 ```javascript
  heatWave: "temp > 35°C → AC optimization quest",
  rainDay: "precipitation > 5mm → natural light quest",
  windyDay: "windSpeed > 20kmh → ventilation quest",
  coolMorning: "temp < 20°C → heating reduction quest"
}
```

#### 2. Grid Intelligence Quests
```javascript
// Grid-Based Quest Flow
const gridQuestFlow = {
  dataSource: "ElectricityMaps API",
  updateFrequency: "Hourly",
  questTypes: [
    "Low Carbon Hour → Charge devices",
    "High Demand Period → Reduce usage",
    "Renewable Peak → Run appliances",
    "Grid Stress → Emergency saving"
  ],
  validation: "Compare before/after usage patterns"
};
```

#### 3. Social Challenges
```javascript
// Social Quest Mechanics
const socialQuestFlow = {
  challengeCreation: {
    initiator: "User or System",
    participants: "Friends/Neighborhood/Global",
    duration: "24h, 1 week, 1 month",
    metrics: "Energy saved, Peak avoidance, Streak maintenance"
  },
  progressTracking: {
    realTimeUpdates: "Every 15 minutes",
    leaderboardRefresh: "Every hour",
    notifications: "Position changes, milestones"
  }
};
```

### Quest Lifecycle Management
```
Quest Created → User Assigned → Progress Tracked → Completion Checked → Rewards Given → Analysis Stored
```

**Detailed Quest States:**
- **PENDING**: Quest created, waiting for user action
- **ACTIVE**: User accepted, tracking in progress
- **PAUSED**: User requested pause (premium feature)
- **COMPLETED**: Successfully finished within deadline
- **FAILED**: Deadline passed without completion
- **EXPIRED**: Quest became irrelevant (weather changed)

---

━━━━━━━━━━━━━━━━━━━━━━━━━━━━━━

**Exercise:** Would you please return all lines of the data that include the word "usage"?

**Exercise response:**
    "High Demand Period → Reduce usage",
  validation: "Compare before/after usage patterns"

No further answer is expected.